PROBLEM TO WORK ON: Your answer should repeat every line of the records below in which the word "even" appears.

Stored data entries
****

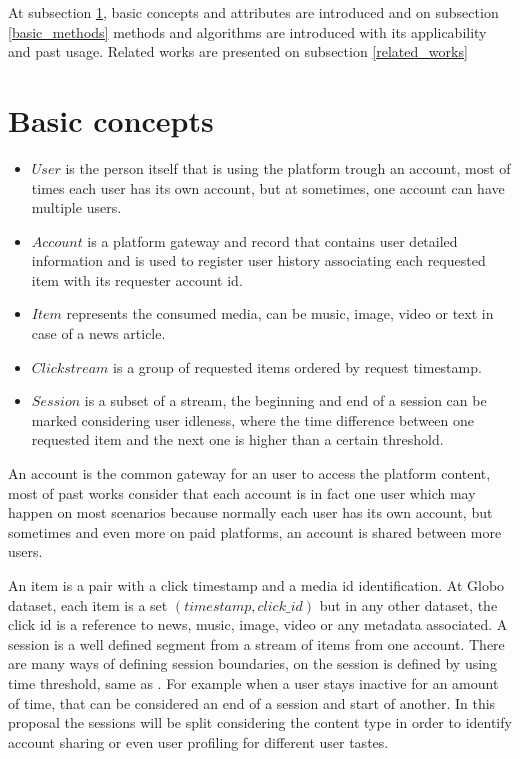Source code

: \documentclass[ecp,tc,english]{iiufrgs}
\begin{document}
At subsection \ref{basic_concepts}, basic concepts and attributes are introduced and on subsection \ref{basic_methods} methods and algorithms are introduced with its applicability and past usage. Related works are presented on subsection \ref{related_works}

    \section{Basic concepts} \label{basic_concepts}
        
        \begin{itemize}
            \item \(User\) is the person itself that is using the platform trough an account, most of times each user has its own account, but at sometimes, one account can have multiple users.        
            \item \(Account\) is a platform gateway and record that contains user detailed information and is used to register user history associating each requested item with its requester account id.
            \item \(Item\) represents the consumed media, can be music, image, video or text in case of a news article.
            \item \(Clickstream\) is a group of requested items ordered by request timestamp.    
            \item \(Session\) is a subset of a stream, the beginning and end of a session can be marked considering user idleness, where the time difference between one requested item and the next one is higher than a certain threshold.
        \end{itemize}

        An account is the common gateway for an user to access the platform content, most of past works consider that each account is in fact one user which may happen on most scenarios because normally each user has its own account, but sometimes and even more on paid platforms, an account is shared between more users.
    
        An item is a pair with a click timestamp and a media id identification. 
        At Globo dataset, each item is a  set \((timestamp, click\_id)\) but 
        in any other dataset, the click id is a reference to news, music, 
        image, video or any metadata associated. A session is a well defined 
        segment from a stream of items from one account. There are many ways 
        of defining session boundaries, on \cite{10.1145/362883.362920} the session 
        is defined by using time threshold, same as \cite{10.1145/2736277.2741117}. 
        For example when a user stays inactive for an amount of time, that can be 
        considered an end of a session and start of another. In this proposal the 
        sessions will be split considering the content type in order to identify 
        account sharing or even user profiling for different user tastes.
\end{document}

****

COMPLETED EXERCISE:
        An account is the common gateway for an user to access the platform content, most of past works consider that each account is in fact one user which may happen on most scenarios because normally each user has its own account, but sometimes and even more on paid platforms, an account is shared between more users.
        account sharing or even user profiling for different user tastes.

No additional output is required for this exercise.